UPDATE: Kevin Drum is unimpressed with my bold prognostication: "It looks to me like Dan is trying to get some bonus oracle points for predicting that the sun will rise in the east tomorrow." Hey, I also scored a perfect 4-for-4 in my NCAA bracket! [Yeah, that's not so impressive either--ed.]

posted by Dan on 03.26.07 at 09:29 AM




Comments:

Spot on!

posted by: Useless Sam Grant on 03.26.07 at 09:29 AM [permalink]



I am quite unimpressed by your "bold" prognostication as well. But not because it is pretty easy to assume there will be war during a war, but because you seem to think that a "regional peace summit" is "good news" in and of itself. What this article misses, and what you ignore, is that there is absolutely no reason to believe that anything positive would come out of a "regional peace summit" even if it were not disrupted by "an attack" of some kind. In fact, I see absolutely no reason to have a peace conference right now.
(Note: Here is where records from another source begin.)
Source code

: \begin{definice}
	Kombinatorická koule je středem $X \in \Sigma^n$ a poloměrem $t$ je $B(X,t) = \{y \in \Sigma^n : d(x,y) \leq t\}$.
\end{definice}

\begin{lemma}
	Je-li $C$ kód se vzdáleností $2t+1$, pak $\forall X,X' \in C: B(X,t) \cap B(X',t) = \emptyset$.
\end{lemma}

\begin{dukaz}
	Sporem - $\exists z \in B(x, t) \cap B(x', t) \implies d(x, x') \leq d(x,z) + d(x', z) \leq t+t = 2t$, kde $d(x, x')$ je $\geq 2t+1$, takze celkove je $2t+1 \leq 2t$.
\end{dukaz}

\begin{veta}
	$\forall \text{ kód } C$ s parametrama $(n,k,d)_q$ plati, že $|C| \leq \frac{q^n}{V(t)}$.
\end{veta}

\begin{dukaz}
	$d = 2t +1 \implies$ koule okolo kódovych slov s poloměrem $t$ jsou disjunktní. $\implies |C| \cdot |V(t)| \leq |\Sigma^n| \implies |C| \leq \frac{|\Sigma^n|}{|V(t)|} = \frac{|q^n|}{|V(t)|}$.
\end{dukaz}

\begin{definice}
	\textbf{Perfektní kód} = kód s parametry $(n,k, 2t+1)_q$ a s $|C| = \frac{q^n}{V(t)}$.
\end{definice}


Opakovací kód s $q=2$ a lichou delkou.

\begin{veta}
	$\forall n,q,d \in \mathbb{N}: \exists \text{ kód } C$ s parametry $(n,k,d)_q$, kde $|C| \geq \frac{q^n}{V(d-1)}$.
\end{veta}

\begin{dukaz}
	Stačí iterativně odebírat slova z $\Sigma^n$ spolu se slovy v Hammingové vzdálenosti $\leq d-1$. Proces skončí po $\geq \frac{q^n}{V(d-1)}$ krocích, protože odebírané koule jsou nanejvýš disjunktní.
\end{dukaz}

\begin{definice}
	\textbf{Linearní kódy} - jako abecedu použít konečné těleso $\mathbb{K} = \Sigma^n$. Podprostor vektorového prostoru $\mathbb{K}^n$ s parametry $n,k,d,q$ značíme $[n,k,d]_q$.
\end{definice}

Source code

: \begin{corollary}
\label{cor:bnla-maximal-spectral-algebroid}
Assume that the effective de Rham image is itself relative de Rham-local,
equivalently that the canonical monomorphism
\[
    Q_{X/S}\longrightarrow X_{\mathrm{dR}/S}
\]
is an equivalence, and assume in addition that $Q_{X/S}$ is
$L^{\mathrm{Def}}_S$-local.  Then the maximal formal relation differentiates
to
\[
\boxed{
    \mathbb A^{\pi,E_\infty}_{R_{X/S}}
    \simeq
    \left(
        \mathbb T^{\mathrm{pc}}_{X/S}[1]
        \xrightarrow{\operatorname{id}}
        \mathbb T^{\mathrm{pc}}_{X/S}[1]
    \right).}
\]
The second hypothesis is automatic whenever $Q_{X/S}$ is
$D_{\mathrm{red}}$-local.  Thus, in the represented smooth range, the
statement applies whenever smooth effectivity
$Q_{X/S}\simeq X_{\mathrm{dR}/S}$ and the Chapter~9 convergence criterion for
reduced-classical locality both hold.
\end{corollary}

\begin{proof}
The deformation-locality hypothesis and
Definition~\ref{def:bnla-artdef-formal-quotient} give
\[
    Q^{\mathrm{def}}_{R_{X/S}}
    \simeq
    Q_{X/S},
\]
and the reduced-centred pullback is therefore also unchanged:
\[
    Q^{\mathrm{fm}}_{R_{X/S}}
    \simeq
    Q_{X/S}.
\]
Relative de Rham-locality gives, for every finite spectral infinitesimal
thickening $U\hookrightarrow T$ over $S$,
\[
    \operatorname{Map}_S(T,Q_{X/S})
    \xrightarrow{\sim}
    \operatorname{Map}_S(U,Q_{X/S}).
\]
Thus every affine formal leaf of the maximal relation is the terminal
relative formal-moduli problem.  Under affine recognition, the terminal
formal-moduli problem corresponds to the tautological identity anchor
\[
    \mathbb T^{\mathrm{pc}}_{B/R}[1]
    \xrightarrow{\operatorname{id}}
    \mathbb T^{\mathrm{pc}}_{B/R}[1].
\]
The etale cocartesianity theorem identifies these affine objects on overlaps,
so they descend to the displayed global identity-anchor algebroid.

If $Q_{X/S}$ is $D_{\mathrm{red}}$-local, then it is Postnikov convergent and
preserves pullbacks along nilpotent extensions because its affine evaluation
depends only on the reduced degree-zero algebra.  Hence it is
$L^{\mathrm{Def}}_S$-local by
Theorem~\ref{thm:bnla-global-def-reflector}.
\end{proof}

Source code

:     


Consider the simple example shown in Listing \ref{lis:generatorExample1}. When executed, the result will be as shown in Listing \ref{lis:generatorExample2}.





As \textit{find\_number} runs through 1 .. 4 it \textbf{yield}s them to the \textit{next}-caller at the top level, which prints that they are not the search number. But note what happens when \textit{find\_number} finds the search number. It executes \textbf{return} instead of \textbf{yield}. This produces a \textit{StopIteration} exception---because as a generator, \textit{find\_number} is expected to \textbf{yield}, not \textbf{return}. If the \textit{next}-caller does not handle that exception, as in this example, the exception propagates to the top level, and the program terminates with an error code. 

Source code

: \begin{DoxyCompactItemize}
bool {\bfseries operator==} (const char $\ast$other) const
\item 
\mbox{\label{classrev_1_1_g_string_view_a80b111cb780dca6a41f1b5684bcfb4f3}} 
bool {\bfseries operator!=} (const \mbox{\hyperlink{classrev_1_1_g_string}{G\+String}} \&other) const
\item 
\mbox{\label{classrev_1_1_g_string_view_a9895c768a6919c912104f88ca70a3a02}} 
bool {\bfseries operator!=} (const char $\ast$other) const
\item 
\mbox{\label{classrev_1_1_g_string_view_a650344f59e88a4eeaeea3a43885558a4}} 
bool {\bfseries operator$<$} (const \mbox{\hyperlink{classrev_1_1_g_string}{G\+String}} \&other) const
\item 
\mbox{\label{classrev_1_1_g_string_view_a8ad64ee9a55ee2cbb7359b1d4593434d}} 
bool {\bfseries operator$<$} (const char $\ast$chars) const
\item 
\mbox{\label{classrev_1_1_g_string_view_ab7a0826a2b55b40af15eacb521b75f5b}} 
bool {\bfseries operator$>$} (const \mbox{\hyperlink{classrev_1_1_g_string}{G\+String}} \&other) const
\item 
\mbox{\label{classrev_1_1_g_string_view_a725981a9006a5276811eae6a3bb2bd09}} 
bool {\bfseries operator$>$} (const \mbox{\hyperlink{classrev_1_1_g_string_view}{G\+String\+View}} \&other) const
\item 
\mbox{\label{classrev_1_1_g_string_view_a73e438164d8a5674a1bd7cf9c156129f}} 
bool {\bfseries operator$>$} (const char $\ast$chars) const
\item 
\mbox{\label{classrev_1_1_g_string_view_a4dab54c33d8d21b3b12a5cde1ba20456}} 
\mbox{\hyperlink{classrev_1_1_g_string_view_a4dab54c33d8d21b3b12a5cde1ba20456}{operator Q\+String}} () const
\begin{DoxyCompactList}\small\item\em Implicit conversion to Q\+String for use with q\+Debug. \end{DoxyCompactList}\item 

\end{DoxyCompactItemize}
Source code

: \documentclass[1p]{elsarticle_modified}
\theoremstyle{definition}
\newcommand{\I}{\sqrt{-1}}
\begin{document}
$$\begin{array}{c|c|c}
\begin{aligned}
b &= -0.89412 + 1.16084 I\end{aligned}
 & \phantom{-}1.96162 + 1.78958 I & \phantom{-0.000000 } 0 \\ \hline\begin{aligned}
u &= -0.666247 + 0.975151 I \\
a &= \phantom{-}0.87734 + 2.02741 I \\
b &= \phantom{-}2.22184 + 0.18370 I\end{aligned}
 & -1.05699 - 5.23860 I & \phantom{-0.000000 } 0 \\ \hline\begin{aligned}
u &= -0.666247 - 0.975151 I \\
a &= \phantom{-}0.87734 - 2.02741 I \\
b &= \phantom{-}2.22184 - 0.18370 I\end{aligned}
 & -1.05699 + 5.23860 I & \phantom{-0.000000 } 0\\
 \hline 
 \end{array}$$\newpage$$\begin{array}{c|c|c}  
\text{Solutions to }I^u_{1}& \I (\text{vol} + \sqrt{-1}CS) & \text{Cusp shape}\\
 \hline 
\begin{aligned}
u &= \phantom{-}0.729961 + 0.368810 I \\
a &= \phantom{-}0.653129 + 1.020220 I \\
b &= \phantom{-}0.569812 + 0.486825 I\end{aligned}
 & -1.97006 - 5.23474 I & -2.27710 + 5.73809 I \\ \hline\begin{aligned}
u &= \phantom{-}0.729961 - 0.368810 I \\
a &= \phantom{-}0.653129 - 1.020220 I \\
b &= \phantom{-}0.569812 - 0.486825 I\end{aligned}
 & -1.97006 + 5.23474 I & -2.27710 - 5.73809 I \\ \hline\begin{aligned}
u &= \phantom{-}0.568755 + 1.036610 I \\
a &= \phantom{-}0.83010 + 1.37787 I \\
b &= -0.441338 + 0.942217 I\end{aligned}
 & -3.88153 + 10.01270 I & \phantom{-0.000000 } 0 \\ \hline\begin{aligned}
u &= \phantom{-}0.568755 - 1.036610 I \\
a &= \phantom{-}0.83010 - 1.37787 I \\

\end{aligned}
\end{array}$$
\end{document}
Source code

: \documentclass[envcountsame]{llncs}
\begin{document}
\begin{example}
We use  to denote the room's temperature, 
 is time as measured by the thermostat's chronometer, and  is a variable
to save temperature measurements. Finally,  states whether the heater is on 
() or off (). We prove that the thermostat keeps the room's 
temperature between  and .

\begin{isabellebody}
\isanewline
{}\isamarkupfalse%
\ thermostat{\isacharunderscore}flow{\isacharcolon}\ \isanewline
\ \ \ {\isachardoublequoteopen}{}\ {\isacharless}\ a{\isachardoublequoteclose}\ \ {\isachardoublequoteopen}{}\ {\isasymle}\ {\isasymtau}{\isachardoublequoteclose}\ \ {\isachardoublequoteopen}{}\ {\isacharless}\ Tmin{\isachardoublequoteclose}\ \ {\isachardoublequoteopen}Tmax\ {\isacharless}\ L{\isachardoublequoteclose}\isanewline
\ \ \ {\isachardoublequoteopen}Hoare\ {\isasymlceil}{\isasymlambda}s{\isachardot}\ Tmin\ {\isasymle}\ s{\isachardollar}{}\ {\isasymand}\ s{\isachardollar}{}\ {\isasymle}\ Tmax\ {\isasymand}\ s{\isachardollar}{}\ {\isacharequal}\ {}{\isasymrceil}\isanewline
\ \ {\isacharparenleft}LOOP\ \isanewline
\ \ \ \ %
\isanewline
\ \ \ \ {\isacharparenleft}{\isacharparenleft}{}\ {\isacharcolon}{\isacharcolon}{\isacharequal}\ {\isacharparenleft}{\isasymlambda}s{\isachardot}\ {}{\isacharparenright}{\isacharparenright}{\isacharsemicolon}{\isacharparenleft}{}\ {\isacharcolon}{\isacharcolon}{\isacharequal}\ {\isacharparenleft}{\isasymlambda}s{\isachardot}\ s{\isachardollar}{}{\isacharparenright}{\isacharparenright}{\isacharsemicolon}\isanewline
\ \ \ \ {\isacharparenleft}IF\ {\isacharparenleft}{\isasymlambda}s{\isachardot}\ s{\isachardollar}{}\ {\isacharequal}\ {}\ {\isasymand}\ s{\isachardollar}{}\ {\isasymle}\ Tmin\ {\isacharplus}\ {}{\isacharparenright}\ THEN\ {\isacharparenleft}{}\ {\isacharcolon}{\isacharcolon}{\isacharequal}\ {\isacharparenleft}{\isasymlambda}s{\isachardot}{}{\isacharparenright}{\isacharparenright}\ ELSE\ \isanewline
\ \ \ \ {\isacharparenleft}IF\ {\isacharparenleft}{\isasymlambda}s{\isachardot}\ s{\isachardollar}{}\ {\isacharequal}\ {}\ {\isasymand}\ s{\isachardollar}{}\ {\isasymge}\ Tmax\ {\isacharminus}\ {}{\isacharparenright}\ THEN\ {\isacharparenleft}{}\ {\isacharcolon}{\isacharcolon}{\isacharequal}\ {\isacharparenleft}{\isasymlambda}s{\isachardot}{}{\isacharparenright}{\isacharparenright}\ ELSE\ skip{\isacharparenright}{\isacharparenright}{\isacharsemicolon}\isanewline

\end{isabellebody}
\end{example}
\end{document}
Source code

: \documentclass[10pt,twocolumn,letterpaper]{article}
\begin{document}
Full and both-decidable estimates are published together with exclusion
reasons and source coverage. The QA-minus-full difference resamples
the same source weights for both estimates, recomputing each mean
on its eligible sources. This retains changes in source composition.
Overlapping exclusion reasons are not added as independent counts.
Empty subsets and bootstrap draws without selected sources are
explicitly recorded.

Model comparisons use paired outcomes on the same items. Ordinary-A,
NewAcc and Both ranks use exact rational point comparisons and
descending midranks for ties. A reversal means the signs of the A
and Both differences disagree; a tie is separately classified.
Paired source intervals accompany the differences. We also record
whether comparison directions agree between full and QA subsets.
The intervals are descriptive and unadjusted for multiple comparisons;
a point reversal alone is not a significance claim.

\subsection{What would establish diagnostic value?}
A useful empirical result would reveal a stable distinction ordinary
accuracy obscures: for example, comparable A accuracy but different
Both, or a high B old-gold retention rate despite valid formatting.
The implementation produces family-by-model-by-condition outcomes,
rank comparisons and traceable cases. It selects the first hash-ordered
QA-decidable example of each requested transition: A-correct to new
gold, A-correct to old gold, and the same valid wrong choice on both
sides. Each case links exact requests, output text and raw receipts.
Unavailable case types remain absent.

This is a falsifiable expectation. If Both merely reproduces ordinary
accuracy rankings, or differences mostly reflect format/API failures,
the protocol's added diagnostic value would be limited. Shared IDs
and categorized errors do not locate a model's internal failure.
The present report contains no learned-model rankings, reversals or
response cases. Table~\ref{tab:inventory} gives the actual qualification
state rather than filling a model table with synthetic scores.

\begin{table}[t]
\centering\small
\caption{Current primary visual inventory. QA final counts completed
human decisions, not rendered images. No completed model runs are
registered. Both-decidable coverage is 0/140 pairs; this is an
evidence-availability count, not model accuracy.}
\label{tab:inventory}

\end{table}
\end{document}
A perfect example of how a "peace" plan can be useless was the idiotic "road map". That plan, for example, did not take into any consideration the issue of justice, but only tried to deal with what Bush considered to be practical issues. But obviously, the practical things (like Palestinian attacks against the occupiers, or the israeli settlement policy) are the manifestations of deeper issues and not just blind hate. Any "regional peace summit" now would obviously not deal with the issues of justice, but would just be an Arab (government, not the people) attempt to placate the USA and express an image of doing something while actually just selling the Palestinian people out for their own stability and fear of becoming the next Iraq. The Arab governemnts have nothing to offer in terms of peace, and Israel has no reason to try to do justice to the Palestinians.

Regardless of a conference, obviously, for example, even if BOTH Israel and the Palestinians gave up all their weapons, it would not make peace. The fundamental issue are the reasons that there is not peace, it is not just a matter of weapons. and th efundamental issue is the fact that Zionism itself (because the Jewish immigrants have refused to share the land with the inhabitants of the land) has been a huge crime against the Palestinian people (ethnic cleansing, crimes against humanity...). Until that is addressed honestly and fairly by the Jews (and the related issues like right of return, stealing 78% of historic Palestine, Jewish racism against Arabs, status of Jerusalem, the apartheid wall, settlements...), they can have as many peace conferences as they want and it will not help at all (well, maybe it will help Israel, because they have all the power and don't care to actually make peace, they are not the ones under occupation).

posted by: Joe M. on 03.26.07 at 09:29 AM [permalink]



Calling Philip Tetlock?

How about some other predictions here:

* likelihood of renewed violence in Northern Ireland?
* likelihood of EU surviving another 50 years?

More seriously, at what point in the evolution of the Northern Ireland situation did it move beyond being vulnerable to a renewal of the violence? Was the Omagh bombing a turning point?